Microsoft Translator Hub - FAQ


  • 1. When should I request deployment of a trained translation language model?
    It may take several trainings in order to create the optimal translation system for your project. You may want to try using more training data, more or different additional target language material, or more carefully filtered data. You should be very strict and careful in designing your tuning set and your test set, to be fully representative of the terminology and style of material you want to translate. You can be more liberal in composing your training data, and experiment with different options. Request a training deployment when you are satisfied with the training results, have no more data to add to the training to improve your trained system, want to access the trained system  via API’s and /or want to involve your community to review and submit translations.

    2. How can I ensure skipping the alignment and sentence breaking step in MT Hub, if my data is already sentence aligned?
    MT Hub skips sentence alignment and sentence breaking for .tmx files. and for text files with “.align” extension. “.align” files give users an option to skip MT Hub’s sentence breaking and alignment process for the files that are perfectly aligned, and need no further processing. We do recommend using “.align” extension only for files that are perfectly aligned.
    If the number of extracted sentences does not match for parallel documents, the Hub will still run the sentence aligner on “.align” files.

    3. Is there a way to upload a TMX file and get it machine translated on the server side?
    The machine translations can be viewed via the test console or can be retrieved via an API. We do not currently offer a direct TMX translation utility.

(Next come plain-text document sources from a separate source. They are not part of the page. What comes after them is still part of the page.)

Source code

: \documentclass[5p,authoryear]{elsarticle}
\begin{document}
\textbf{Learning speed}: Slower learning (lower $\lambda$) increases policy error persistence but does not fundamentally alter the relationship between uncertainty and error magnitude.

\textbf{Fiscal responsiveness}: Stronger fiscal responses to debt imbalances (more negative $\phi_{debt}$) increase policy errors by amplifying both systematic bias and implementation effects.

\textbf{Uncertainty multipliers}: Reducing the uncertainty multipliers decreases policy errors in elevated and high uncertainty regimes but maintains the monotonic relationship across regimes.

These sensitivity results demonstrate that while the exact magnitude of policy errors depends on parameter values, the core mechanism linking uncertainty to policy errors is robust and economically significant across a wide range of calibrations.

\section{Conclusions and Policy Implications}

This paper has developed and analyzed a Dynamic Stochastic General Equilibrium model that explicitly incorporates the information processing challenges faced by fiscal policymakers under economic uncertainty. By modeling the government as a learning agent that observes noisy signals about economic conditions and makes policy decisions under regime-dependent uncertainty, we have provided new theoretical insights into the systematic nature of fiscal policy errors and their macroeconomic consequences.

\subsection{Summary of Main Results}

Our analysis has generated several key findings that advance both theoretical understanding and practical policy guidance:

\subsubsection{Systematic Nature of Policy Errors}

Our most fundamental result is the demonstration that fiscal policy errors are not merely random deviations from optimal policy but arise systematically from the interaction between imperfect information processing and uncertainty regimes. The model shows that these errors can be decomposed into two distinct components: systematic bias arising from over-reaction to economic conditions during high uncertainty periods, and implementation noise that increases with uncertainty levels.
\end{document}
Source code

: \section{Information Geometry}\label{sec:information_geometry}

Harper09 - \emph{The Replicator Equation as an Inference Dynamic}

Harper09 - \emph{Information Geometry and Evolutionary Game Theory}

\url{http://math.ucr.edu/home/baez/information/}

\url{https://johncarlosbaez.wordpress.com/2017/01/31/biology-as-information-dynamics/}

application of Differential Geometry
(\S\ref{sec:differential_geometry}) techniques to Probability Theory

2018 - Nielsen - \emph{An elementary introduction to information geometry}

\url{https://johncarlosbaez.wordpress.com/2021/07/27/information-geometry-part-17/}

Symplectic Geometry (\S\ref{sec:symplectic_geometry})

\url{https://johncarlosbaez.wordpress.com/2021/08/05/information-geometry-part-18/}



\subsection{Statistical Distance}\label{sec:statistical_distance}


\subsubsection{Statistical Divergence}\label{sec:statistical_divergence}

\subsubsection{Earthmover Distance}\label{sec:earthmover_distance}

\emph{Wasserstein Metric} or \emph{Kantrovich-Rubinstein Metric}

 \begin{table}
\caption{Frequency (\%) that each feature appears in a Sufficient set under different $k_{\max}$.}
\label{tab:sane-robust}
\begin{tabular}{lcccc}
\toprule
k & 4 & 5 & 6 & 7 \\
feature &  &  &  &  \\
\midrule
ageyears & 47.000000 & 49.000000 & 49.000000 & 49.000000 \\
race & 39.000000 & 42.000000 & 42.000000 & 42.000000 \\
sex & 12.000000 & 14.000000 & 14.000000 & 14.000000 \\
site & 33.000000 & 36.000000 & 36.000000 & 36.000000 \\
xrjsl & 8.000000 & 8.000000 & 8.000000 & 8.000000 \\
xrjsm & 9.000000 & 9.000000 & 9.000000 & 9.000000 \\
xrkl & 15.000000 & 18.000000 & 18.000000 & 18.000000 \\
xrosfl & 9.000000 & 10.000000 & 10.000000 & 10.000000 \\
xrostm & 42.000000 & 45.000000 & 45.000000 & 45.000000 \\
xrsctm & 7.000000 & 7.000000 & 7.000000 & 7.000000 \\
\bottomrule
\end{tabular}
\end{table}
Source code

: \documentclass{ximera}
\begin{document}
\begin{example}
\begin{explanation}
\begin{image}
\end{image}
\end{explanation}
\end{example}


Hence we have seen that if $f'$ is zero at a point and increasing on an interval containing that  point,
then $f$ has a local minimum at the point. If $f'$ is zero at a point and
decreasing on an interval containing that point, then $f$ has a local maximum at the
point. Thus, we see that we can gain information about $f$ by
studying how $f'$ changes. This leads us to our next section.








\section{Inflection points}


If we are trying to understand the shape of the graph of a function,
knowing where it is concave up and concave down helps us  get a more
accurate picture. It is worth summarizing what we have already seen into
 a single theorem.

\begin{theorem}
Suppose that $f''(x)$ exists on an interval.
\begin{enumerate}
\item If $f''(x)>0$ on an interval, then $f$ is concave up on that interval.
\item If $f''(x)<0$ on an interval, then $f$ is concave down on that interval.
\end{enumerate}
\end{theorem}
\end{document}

    4. When can I expect my trainings to be deployed? Is 6 business day’s requirement for deployment a hard constraint?
    The 6 business day’s for deployment is not a hard constraint and you might see that it is deployed sooner. 
    We have improved the deployment process now such that all deployment requests submitted before 1 AM PST get processed on the same day. There could be some days in a month where an unplanned maintenance activity or planned release may cause delays in processing the deployment request by 2-3 days. In such a case, we will keep you informed if your deployments gets impacted

    5. I tried uploading my TMX, but it said "document processing failed"!
    Please ensure that the TMX conforms to the specification 1.1 or 1.4b http://www.localization.org/tmx/tmx.htm

    6. How much time will it take for my training to complete?
    Training time depends on 2 factors: the amount of data used for training and choice of using Microsoft models.  The time taken for training is directly proportional to the amount of data used to train a system. Usage of MS models also increases the training time as MS models are huge. Typically a training with MS model would take anywhere from 4 to 12 hrs to complete. Trainings without MS model may complete in less than 6 hrs.

    7. Can the deployed trainings be accessed via API’s?
    Yes. Deployed trainings can be accessed programmatically via the Microsoft Translator API (specifying the category). Details of the API can be found at the following link

    8. Why the results from the “Test Translation” page of MS Translator Hub differ from the one returned by MS Translator API with MS Translation Hub? Is it the difference from the two content types of "text/plain" and "text/html"?
    Yes the web interface in the Hub uses contentType=”text/plain”. In plain text, tags that look like <one letter><number> are left untouched and move with the word they are next to. This may result in tag ordering that would be illegal in XML. Tags of other format will not be treated as tags. The Hub forces all tags it sees in the sample documents into the <one letter><number> format, but the API won’t.

    In text/html proper HTML processing is done, tags will be in legal order and legal nesting. However, you must pass balanced HTML, and self-closing tags will be expanded in the process. You will want to use text/plain for most content, except when you have balanced HTML, or balanced XML that you can transform HTML. In contentType=text/html you may also exclude any span of text from translation by using the notranslate attribute.

    When using HTML, the engine does a better job at positioning the tags properly. If you use plain text and have tags in there, you will need to ensure the correct tag placement yourself.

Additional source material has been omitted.